7 Plead Guilty in U.S. Foodservice Probe

The men, who were mostly mid-level sales executives or food brokers at small firms in the Midwest and Northeast, have surrendered to federal authorities. They face a maximum of five years in prison and a $250,000 fine when they are sentenced. At the same time, the suppliers settled related civil charges filed by the Securities and Exchange Commission by agreeing to pay $25,000 each.

Each of the men allegedly submitted false letters to Columbia, MD-based U.S. Foodservice's independent auditors, either misrepresenting how much in rebate payments the distributorship earned or how much it was owed by the suppliers, thenewsstoriessaid.
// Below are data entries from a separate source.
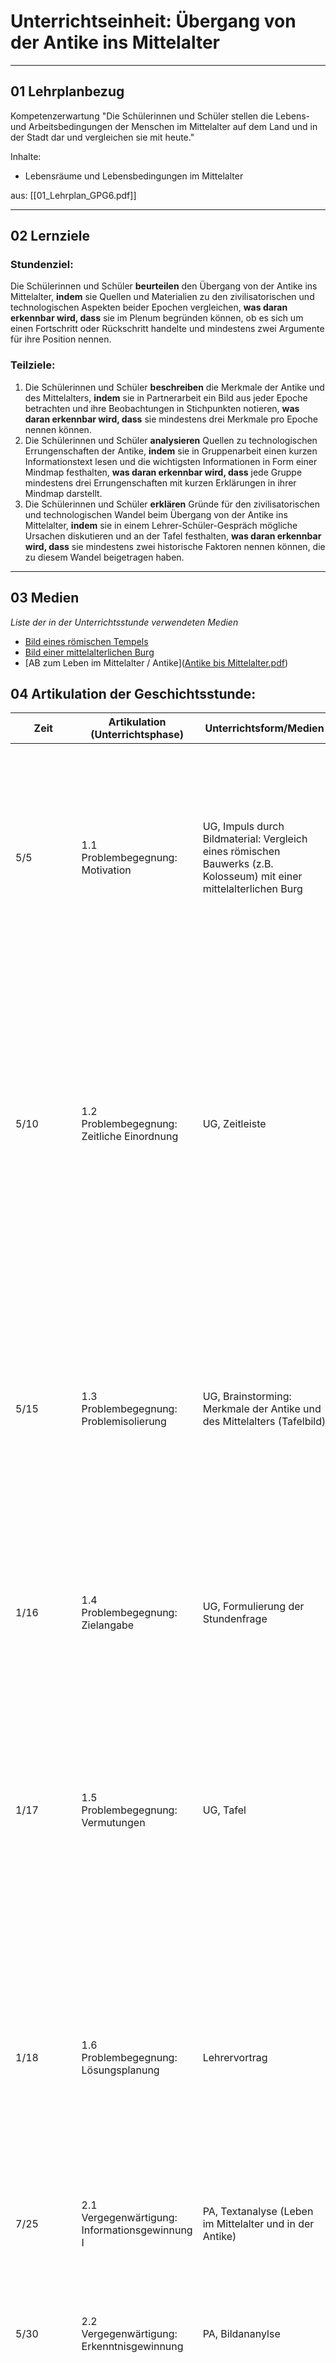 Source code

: # Unterrichtseinheit: Übergang von der Antike ins Mittelalter

---
## 01 Lehrplanbezug

Kompetenzerwartung
"Die Schülerinnen und Schüler stellen die Lebens- und Arbeitsbedingungen der Menschen im Mittelalter auf dem Land und in der Stadt dar und vergleichen sie mit heute."

Inhalte:
- Lebensräume und Lebensbedingungen im Mittelalter

aus: [[01_Lehrplan_GPG6.pdf]]

---
## 02 Lernziele

### **Stundenziel:** 
Die Schülerinnen und Schüler **beurteilen** den Übergang von der Antike ins Mittelalter, **indem** sie Quellen und Materialien zu den zivilisatorischen und technologischen Aspekten beider Epochen vergleichen, **was daran erkennbar wird, dass** sie im Plenum begründen können, ob es sich um einen Fortschritt oder Rückschritt handelte und mindestens zwei Argumente für ihre Position nennen.

### Teilziele:
1. Die Schülerinnen und Schüler **beschreiben** die Merkmale der Antike und des Mittelalters, **indem** sie in Partnerarbeit ein Bild aus jeder Epoche betrachten und ihre Beobachtungen in Stichpunkten notieren, **was daran erkennbar wird, dass** sie mindestens drei Merkmale pro Epoche nennen können.
2. Die Schülerinnen und Schüler **analysieren** Quellen zu technologischen Errungenschaften der Antike, **indem** sie in Gruppenarbeit einen kurzen Informationstext lesen und die wichtigsten Informationen in Form einer Mindmap festhalten, **was daran erkennbar wird, dass** jede Gruppe mindestens drei Errungenschaften mit kurzen Erklärungen in ihrer Mindmap darstellt.
3. Die Schülerinnen und Schüler **erklären** Gründe für den zivilisatorischen und technologischen Wandel beim Übergang von der Antike ins Mittelalter, **indem** sie in einem Lehrer-Schüler-Gespräch mögliche Ursachen diskutieren und an der Tafel festhalten, **was daran erkennbar wird, dass** sie mindestens zwei historische Faktoren nennen können, die zu diesem Wandel beigetragen haben.

---

## 03 Medien

_Liste der in der Unterrichtsstunde verwendeten Medien_
- [Bild eines römischen Tempels]([roemischer-tempel-in-nimes-e60a5657-34dc-4dc4-93e3-06903b27d95f.jpg](https://schuledittelbrunn-my.sharepoint.com/:i:/g/personal/silas_hartmann_schule-dittelbrunn_de/EQ4JvlR_7lVHhgbWtqreRKABuOQBZl83twl3C3TZXSowTQ?e=gDkwTh)) 
- [Bild einer mittelalterlichen Burg](https://schuledittelbrunn-my.sharepoint.com/:i:/g/personal/silas_hartmann_schule-dittelbrunn_de/EYVoBJPam4VHi1v6wqsfTW0Bz7_HHXwiwMBCK39mX7M4RA?e=3kMerl)
- [AB zum Leben im Mittelalter / Antike]([Antike bis Mittelalter.pdf](https://schuledittelbrunn-my.sharepoint.com/:b:/g/personal/silas_hartmann_schule-dittelbrunn_de/Ea-uK4TLlA5Lg6huEOCER-4BZhW_KXdrNfP8QR0PfDo1kQ?e=cYecKy))

## 04 Artikulation der Geschichtsstunde:

| Zeit                               | Artikulation (Unterrichtsphase)                | Unterrichtsform/Medien                                                                                              | Inhaltlicher Handlungsablauf                                                                                                                                                                                                                                                                                                                                                                                                                                                                                                                                                                                                                                                                                                                                                                                                                                                                                                                                                                                                                  | Buch/Seite |
| ---------------------------------- | ---------------------------------------------- | ------------------------------------------------------------------------------------------------------------------- | --------------------------------------------------------------------------------------------------------------------------------------------------------------------------------------------------------------------------------------------------------------------------------------------------------------------------------------------------------------------------------------------------------------------------------------------------------------------------------------------------------------------------------------------------------------------------------------------------------------------------------------------------------------------------------------------------------------------------------------------------------------------------------------------------------------------------------------------------------------------------------------------------------------------------------------------------------------------------------------------------------------------------------------------- | ---------- |
| 5/5                                | 1.1 Problembegegnung: Motivation               | UG, Impuls durch Bildmaterial: Vergleich eines römischen Bauwerks (z.B. Kolosseum) mit einer mittelalterlichen Burg | **L:** "Guten Morgen, Klasse! Betrachtet die beiden Bilder. Was fällt euch auf?" **S:** "Das erste Bild zeigt ein großes Gebäude aus Stein, vielleicht ein Theater. Es wirkt sehr beeindruckend!" **S:** "Das zweite Bild zeigt eine Burg, sie wirkt eher klobig und düster."                                                                                                                                                                                                                                                                                                                                                                                                                                                                                                                                                                                                                                                                                                                                                                 |            |
| 5/10                               | 1.2 Problembegegnung: Zeitliche Einordnung     | UG, Zeitleiste                                                                                                      | **L:** "Sehr gut! Wo würdet ihr die Bilder denn auf der Zeitleiste einordnen?" <br>_Die Lehrkraft verteilt die Bilder an die Schüler, die diese an die Zeitleiste hängen_<br>S: "Also das Bild vom Kolosseum würde ich zur Antike hängen, weil das gab es ja im römischen Reich"<br>S: "Solche Burgen gab es eher im Mittelalter, da würde ich dieses Bild dazu hängen."                                                                                                                                                                                                                                                                                                                                                                                                                                                                                                                                                                                                                                                                      |            |
| 5/15                               | 1.3 Problembegegnung: Problemisolierung        | UG, Brainstorming: Merkmale der Antike und des Mittelalters (Tafelbild)                                             | **L:**  "Was wisst ihr bereits über die Antike und das Mittelalter? Welche Merkmale fallen euch ein?"<br>**S:** "In der Antike gab es die Griechen und Römer."<br>**S:** "Im Mittelalter waren die Menschen sehr fromm und gläubig." <br>**S:** "Im Mittelalter lebten die Menschen auf dem Land und in Städten."                                                                                                                                                                                                                                                                                                                                                                                                                                                                                                                                                                                                                                                                                                                             |            |
| 1/16                               | 1.4 Problembegegnung: Zielangabe               | UG, Formulierung der Stundenfrage                                                                                   | **L:** "Womit könnten wir uns denn heute beschäftigen?"<br>S: "Mit den Unterschieden zwischen dem Leben in der Antike und dem Leben im Mittelalter?"<br>                                                                                                                                                                                                                                                                                                                                                                                                                                                                                                                                                                                                                                                                                                                                                                                                                                                                                      |            |
| 1/17                               | 1.5 Problembegegnung: Vermutungen              | UG, Tafel                                                                                                           | L:"Was glaubt ihr denn: Gab es einen Fortschritt oder einen Rückschritt von der Antike ins Mittelalter?"<br>S: "Ich glaube schon, weil das Mittelalter kommt ja nach der Antike"<br>S: "Ich glaube nicht, weil der Römische Tempel sah irgendwie besser aus als die mittelalterliche Burg."                                                                                                                                                                                                                                                                                                                                                                                                                                                                                                                                                                                                                                                                                                                                                   |            |
| 1/18                               | 1.6 Problembegegnung: Lösungsplanung           | Lehrervortrag                                                                                                       | **L:** "In Partnerarbeit bekommt ihr zwei Texte: In einem Text erzählt ein Mensch aus der Antike, wie sein Leben ist und im anderen ein Mensch aus dem Mittelalter. Jeder liest einen Text und dann fasst ihr ihn für euren Partner zusammen und bearbeitet anschließend den Arbeitsauftrag."                                                                                                                                                                                                                                                                                                                                                                                                                                                                                                                                                                                                                                                                                                                                                 |            |
| 7/25                               | 2.1 Vergegenwärtigung: Informationsgewinnung I | PA, Textanalyse (Leben im Mittelalter und in der Antike)                                                            | _Die Schüler bearbeiten das Arbeitsblatt. Die Lehrkraft geht herum und unterstützt die Schüler. _                                                                                                                                                                                                                                                                                                                                                                                                                                                                                                                                                                                                                                                                                                                                                                                                                                                                                                                                             |            |
| 5/30                               | 2.2 Vergegenwärtigung: Erkenntnisgewinnung     | PA, Bildananylse                                                                                                    | **L:** "Auf der Rückseite findet ihr einige Bilder. Ordnet sie dem Mittelalter oder der Antike zu und bezieht euch dabei auf das, was ihr schon gelernt habt."                                                                                                                                                                                                                                                                                                                                                                                                                                                                                                                                                                                                                                                                                                                                                                                                                                                                                |            |
| 5/35                               | 3.1 Besinnung: Sachbezogene Besinnung          | UG, Präsentation der Mindmaps, Diskussion: Vergleich der Errungenschaften mit dem Wissensstand im Mittelalter       | **L:** Stellt eure Ergebnisse vor. Welche Entdeckungen gab es in der Antike? Wurden diese im Mittelalter weitergeführt?<br>S: "In der Antike hatten die Menschen Aquädukte, um Wasser zu transportieren"<br>S: "Im Mittelalter hatten die Menschen so etwas nicht mehr, sie mussten meistens Wasser am Brunnen holen"<br>S: "In der Antike hatten die Menschen gepflasterte Straßen"<br>S: "Im Mittelalter hatten sie oft nur Straßen aus Lehm, die bei Regen matschig wurden" ...<br>_Die Lehrkraft hält die Äußerungen der Schüler, d.h. die zentralen Unterschiede an der Tafel fest._<br><br>L: Wenn ihr euch die Unterschiede zwischen den beiden Epochen anschaut: Würdet ihr von einem Fortschritt oder einem Rückschritt sprechen? <br>S: "Ich finde eher ein Rückschritt, schließlich hatten viele Menschen in der Antike ein besseres Leben."<br>S: "Auch manche Technologien gab es nicht mehr"<br>_Die Lehrkraft schreibt die Antwort auf die Stundenfrage an die Tafel: Von der Antike ins Mittelalter gab es einen Rückschritt_ |            |
| 5/40                               | 3.2 Besinnung: Wertbezogene Besinnung          | Rundgespräch/Diskussion                                                                                             | L: "Könnt ihr euch das heute vorstellen? Dass es in 100 Jahren zum Beispiel keine Handys oder Computer gibt?"<br>S: "Nein, das kann ich mir nicht vorstellen, weil..."<br>S: "Doch, das kann schon passieren, im Mittelalter war es ja schließlich auch so...."<br>_die Schüler diskutieren im Rundgespräch über die Frage der Lehrkraft_                                                                                                                                                                                                                                                                                                                                                                                                                                                                                                                                                                                                                                                                                                     |            |
| 5/45                               | 4. Sicherung: Mündliche Sicherung              | UG, Zusammenfassung der wichtigsten Erkenntnisse, Beantwortung der Leitfrage                                        | **L:** Fassen wir zusammen: War der Übergang von der Antike ins Mittelalter ein Fortschritt oder ein Rückschritt? Begründet eure Meinung. _Die Lehrkraft stellt sicher, dass alle Schüler die Kernaussagen der Stunde verstanden haben._                                                                                                                                                                                                                                                                                                                                                                                                                                                                                                                                                                                                                                                                                                                                                                                                      |            |
| auf die nächste Stunde ausgelagert | Schriftliche Sicherung                         | EA/Heft/Tafel                                                                                                       | _Die S schreiben den Tafeleintrag in ihr Heft_                                                                                                                                                                                                                                                                                                                                                                                                                                                                                                                                                                                                                                                                                                                                                                                                                                                                                                                                                                                                |            |


## 05 Tafelbild

![[01-TB-Antike-Mittelalter.pdf]]

## 06 Anhang

_Anhang mit für die Unterrichtseinheit relevanten Dateien, z.B. im Unterricht verwendeten Dateien._

### Text 1: Das Leben im antiken Rom – aus der Sicht von Julia

Hallo! Ich bin Julia, und ich lebe im antiken Rom, der Hauptstadt unseres riesigen Reiches. Bei uns gibt es viele Dinge, die das Leben wirklich angenehm machen! Mein Vater ist ein Händler, und er hat mir viel über unsere Stadt und die Technik erzählt, die Rom so großartig macht.

Eines der beeindruckendsten Dinge in Rom ist unser Wassersystem. Wir haben riesige Bauwerke, die „Aquädukte“ genannt werden. Sie bringen frisches Wasser von den Bergen direkt in die Stadt. Dieses Wasser fließt in Brunnen, Bäder und sogar in viele Häuser! So kann meine Familie zum Beispiel zuhause Wasser für das Bad holen. Es gibt große Thermen in der Stadt, wo alle sich waschen und entspannen können. Die Becken in den Thermen sind sogar beheizt, und die Römer haben Fußbodenheizungen – Hypokausten genannt. In den Wintermonaten wird so unser Haus richtig warm, weil heiße Luft unter dem Boden hindurch strömt. 

Ich gehe zur Schule, und viele Kinder hier lernen Lesen, Schreiben und Rechnen. Bücher und Schriftrollen kann man in den Bibliotheken lesen, und es gibt Gelehrte, die unser Wissen ständig erweitern. Meine Mutter erzählt mir oft Geschichten von Ärzten, die mit speziellen Instrumenten Wunden versorgen und Krankheiten behandeln. Sie wissen wirklich viel über den menschlichen Körper!

In der Stadt selbst gibt es breite, gepflasterte Straßen, und man kann bequem zu Fuß oder mit dem Wagen durch die Stadt kommen. Manche Straßen führen in ferne Städte, weil die Römer überall Straßen gebaut haben, damit das Reisen einfacher wird. 

Rom ist wirklich riesig, und man sieht überall große Gebäude: das Kolosseum, die prachtvollen Tempel und natürlich die Thermen. Manchmal fühlt es sich so an, als würde unsere Stadt niemals schlafen. Alles ist gut organisiert und modern, und ich bin stolz darauf, Römerin zu sein.

---

### Text 2:  Das Leben im Mittelalter – aus der Sicht von Jakob

Hallo! Ich heiße Jakob und lebe im Mittelalter. Mein Vater ist Bauer, und unsere Familie wohnt in einem kleinen Dorf neben einer großen Burg. Das Leben hier ist oft hart, aber wir kommen zurecht.

Morgens gehen wir zum Dorfbrunnen, um Wasser für den Tag zu holen. Einige Häuser haben kleine Wasserleitungen, die von einem Bach etwas Wasser bringen, aber das ist selten, und meist müssen wir das Wasser mit Eimern tragen. Auch wenn der Brunnen in der Dorfmitte steht, ist es im Winter kalt und anstrengend, ihn zu erreichen.

In unserem Haus gibt es nur eine offene Feuerstelle, und im Winter wärmen wir uns alle daran. Die Zimmer bleiben meist kühl, und wenn es sehr kalt ist, wickeln wir uns in dicke Decken. Die Burg ist riesig und aus Stein, aber auch dort gibt es keine Heizungen – nur Feuerstellen und Öfen.

In unserem Dorf gibt es keine gepflasterten Straßen. Die Wege sind nur aus festgetretenem Boden, und wenn es regnet, verwandeln sie sich in Schlamm. Manchmal ist es schwer, mit einem Karren durchzukommen, und so bleiben wir oft zu Hause, wenn das Wetter schlecht ist.

Bei uns im Dorf können die meisten Leute weder lesen noch schreiben. Wissen und Bücher sind im Kloster, wo die Mönche viel lesen und alte Schriften aufbewahren. Wenn ich krank bin oder mich verletze, holt meine Mutter meine Großmutter, die viel über Kräuter und Heilmittel weiß. Ärzte haben wir nicht, und so helfen oft alte Hausmittel.

Unsere Gebäude sind einfach. Die meisten Häuser bestehen aus Holz und Stroh. Die Burg ist das größte Gebäude im Dorf, und sie schützt uns im Notfall. Neben der Burg steht eine kleine Kirche, in die wir jeden Sonntag gehen. Sie ist der schönste Ort hier und ist fest aus Stein gebaut. Alles ist einfach und schlicht, und das Leben ist hier meist ruhig und bescheiden.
U.S. Foodservice and its Dutch parent company, Royal Ahold NV, have faced regulatory scrutiny since February 2003, when word of the scheme came to light.

The incident not only rocked U.S. Foodservice and Ahold but also compelled the supply chain to look at its promotional allowances accounting practices.

The guilty pleas marked the first public action in the case since January, when federal prosecutors in New York charged nine other vendors with criminal misbehavior.

Former U.S. Foodservice marketing executive Mark P. Kaiser and onetime leading attoryney Michael J. Resnick are expected to face trial next February on conspiracy, securities fraud, and false filings charges stemming from the rebate inflation. They have pleaded not guilty.